The decision Thursday by the U.S. Court of Appeals for the Sixth Circuit, upholding bans on same-sex marriage in four states, has clearly increased the prospect that the Justices will now take on one or more appeals — perhaps even in time for decision in the current Term.  Already, lawyers representing some of the same-sex couples involved have promised a swift appeal to the Supreme Court.

A direct challenge to the Sixth Circuit’s ruling is one of a handful of potential ways to try to persuade the Court to step in now.

When the Court on October 6 turned down seven petitions from five states, there was then no split in final decisions among federal courts of appeals in the most recent round of same-sex marriage lawsuits; all had struck down state bans.  But the actual date of those denials is now decisive in taking away one option to appeal to the Court.

Under the Court’s rules, a lawyer in any one of those cases could have asked the Justices to reconsider the denial.  That is a tactic that almost never works, but there is an important modern precedent for doing so:  after the Supreme Court had turned down a major case on the rights of war-on-terrorism detainees at Guantanamo Bay in 2007, it changed its mind, accepted review, and went on to issue a major constitutional ruling in 2008.

Before the Sixth Circuit’s ruling on same-sex marriage, such a rehearing plea probably would have been futile.  The option is no longer available: the Court’s Rule 44 says that a petition for rehearing of the denial of a petition must be filed within twenty-five days after the denial order was issued.  And the rule specifies that the time “will not be extended.”  So, for the seven petitions, that cutoff date has come and gone.

What other options remain?

There is the option of asking the Sixth Circuit itself to reconsider its ruling before the full bench (“en banc”) as a prelude to going on to the Supreme Court, but that would slow down the process considerably and very likely would delay the issue beyond the Court’s current Term.  And, it appears, at least some of the lawyers and their clients have already ruled that out.

Assuming a direct approach to the Supreme Court, here are some alternatives:

Option 1:  File one or more petitions for review, focusing on the Sixth Circuit’s ruling.  While the Court’s rules allow ninety days before such a petition must be filed, no one expects any lawyer interested in prompt review to take that much time.  Petitions could be filed very quickly because the lawyers involved are fully familiar with the issues, and need not write an exhaustive petition at this stage.  It basically would be a matter of rearranging arguments already advanced in lower courts and then getting the documents printed — tasks that can be done very rapidly.  Lawyers handling the several cases will be planning jointly, but that, too, need not take much time.

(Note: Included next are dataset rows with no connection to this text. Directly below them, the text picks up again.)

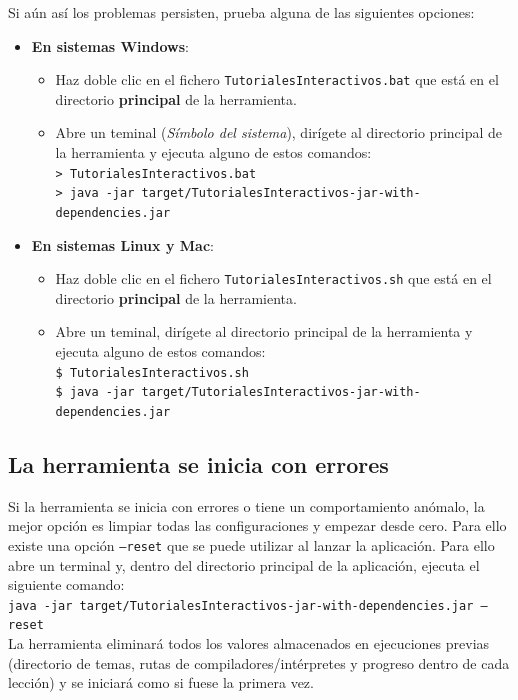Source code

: \documentclass[]{article}
\begin{document}
Si aún así los problemas persisten, prueba alguna de las siguientes opciones:
\begin{itemize}
	\item \textbf{En sistemas Windows}: 
	\begin{itemize}
	\item Haz doble clic en el fichero \texttt{TutorialesInteractivos.bat} que está en el directorio \textbf{principal} de la herramienta. 
	\item Abre un teminal (\emph{Símbolo del sistema}), dirígete al directorio principal de la herramienta y ejecuta alguno de estos comandos:
	\\
	{\small \texttt{>\ TutorialesInteractivos.bat}}\\
	{\small \texttt{>\ java -jar target/TutorialesInteractivos-jar-with-dependencies.jar}}\\
	\end{itemize}
	\item \textbf{En sistemas Linux y Mac}:
	\begin{itemize}
		\item Haz doble clic en el fichero \texttt{TutorialesInteractivos.sh} que está en el directorio \textbf{principal} de la herramienta. 
		\item Abre un teminal, dirígete al directorio principal de la herramienta y ejecuta alguno de estos comandos:
		\\
		{\small \texttt{\$ TutorialesInteractivos.sh}}\\
		{\small \texttt{\$ java -jar target/TutorialesInteractivos-jar-with-dependencies.jar}}\\
	\end{itemize}
\end{itemize}	
	


\subsection{La herramienta se inicia con errores}
Si la herramienta se inicia con errores o tiene un comportamiento anómalo, la mejor opción es limpiar todas las configuraciones y empezar desde cero. Para ello existe una opción \texttt{--reset} que se puede utilizar al lanzar la aplicación. Para ello abre un terminal y, dentro del directorio principal de la aplicación, ejecuta el siguiente comando:\\[0.2cm]
{\small \texttt{java -jar target/TutorialesInteractivos-jar-with-dependencies.jar --reset}}\\[0.2cm]
La herramienta eliminará todos los valores almacenados en ejecuciones previas (directorio de temas, rutas de compiladores/intérpretes y progreso dentro de cada lección) y se iniciará como si fuese la primera vez. 
\end{document}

Option 2: File a petition for review of a ruling by a different federal appeals court that has not yet been appealed to the Supreme Court and for which the ninety-day filing deadline has not yet been reached.  There was not much promise of gaining Supreme Court review of such a case when there was no split in the appeals courts; now there is.  Cases decided in the Ninth Circuit, for example, would be open to this option, particularly a case from Idaho.  That is an option that might well be attracted to officials in a state who want to continue to strongly defend their same-sex marriage bans.

Option 3: Ask the Supreme Court to grant review now of a case that is now pending in a federal appeals court, but has not yet been decided there.  Such a petition for “certiorari before judgment” is allowed, as long as the case has formally been filed in a federal appeals court.  That is already the situation for cases from Louisiana and Texas, in the Fifth Circuit; from Kansas, in the Tenth Circuit, and from Florida, in the Eleventh Circuit.  It will soon be true in other courts of appeals, such as a Puerto Rico case in the First Circuit.

Among those three options, Option 1 might have the most promise of gaining Supreme Court review because the Sixth Circuit’s decision is the one that broke the pattern, because it involves an array of cases from four states, raising the constitutionality of bans on both new same-sex marriages and the official state recognition of out-of-state same-sex marriages, because it was written by a highly respected court of appeals judge (Jeffrey S. Sutton), because it brought a stirring dissent by another well-regarded jurist (Senior Circuit Judge Martha Craig Daughtrey), and because the opinions swept across all of the issues that have been raised in case after case — even the rather obscure question whether a refusal to recognize an out-of-state same-sex marriage violates the constitutional right to travel, and the emotional question of whether a death certificate for a same-sex spouse who has now died should show that there was a surviving spouse.

The time to prepare the papers in pursuing any one of the three options would not vary much between them.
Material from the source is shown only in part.